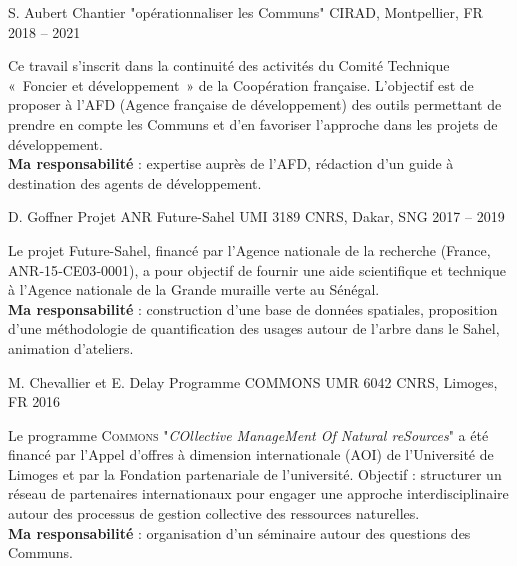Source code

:\begin{cventries}
  \cventry
  {S. Aubert} %
  {Chantier "opérationnaliser les Communs"} %
  {CIRAD, Montpellier, FR} %
  {2018 -- 2021} %
  {
    \begin{cvitems} %
      Ce travail s’inscrit dans la continuité des activités du Comité Technique « Foncier et développement » de la Coopération française. L’objectif est de proposer à l’AFD (Agence française de développement) des outils permettant de prendre en compte les Communs et d’en favoriser l’approche dans les projets de développement.\\
      \textbf{Ma responsabilité} : expertise auprès de l'AFD, rédaction d'un guide à destination des agents de développement.
    \end{cvitems}
  }

  \cventry
  {D. Goffner} %
  {Projet ANR Future-Sahel} %
  {UMI 3189 CNRS, Dakar, SNG} %
  {2017 -- 2019} %
  {
    \begin{cvitems} %
    Le projet Future-Sahel, financé par l’Agence nationale de la recherche (France, ANR‑15‑CE03‑0001), a pour objectif de fournir une aide scientifique et technique à l’Agence nationale de la Grande muraille verte au Sénégal.\\
    \textbf{Ma responsabilité} : construction d’une base de données spatiales, proposition d’une méthodologie de quantification des usages autour de l’arbre dans le Sahel, animation d’ateliers.
    \end{cvitems}
  }

  \cventry
  {M. Chevallier et E. Delay} %
  {Programme COMMONS} %
  {UMR 6042 CNRS, Limoges, FR} %
  {2016} %
  {
    \begin{cvitems} %
      Le programme \textsc{Commons} "\textit{COllective ManageMent Of Natural reSources}" a été financé par l’Appel d’offres à dimension internationale (AOI) de l’Université de Limoges et par la Fondation partenariale de l’université. Objectif : structurer un réseau de partenaires internationaux pour engager une approche interdisciplinaire autour des processus de gestion collective des ressources naturelles.\\
      \textbf{Ma responsabilité} : organisation d'un séminaire autour des questions des Communs.
    \end{cvitems}
  }


\end{cventries}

▶ [Problem to work on]: Tell how many lines in the material contain the word "CNRS". Only the number is wanted.

▶ [Task response]: 2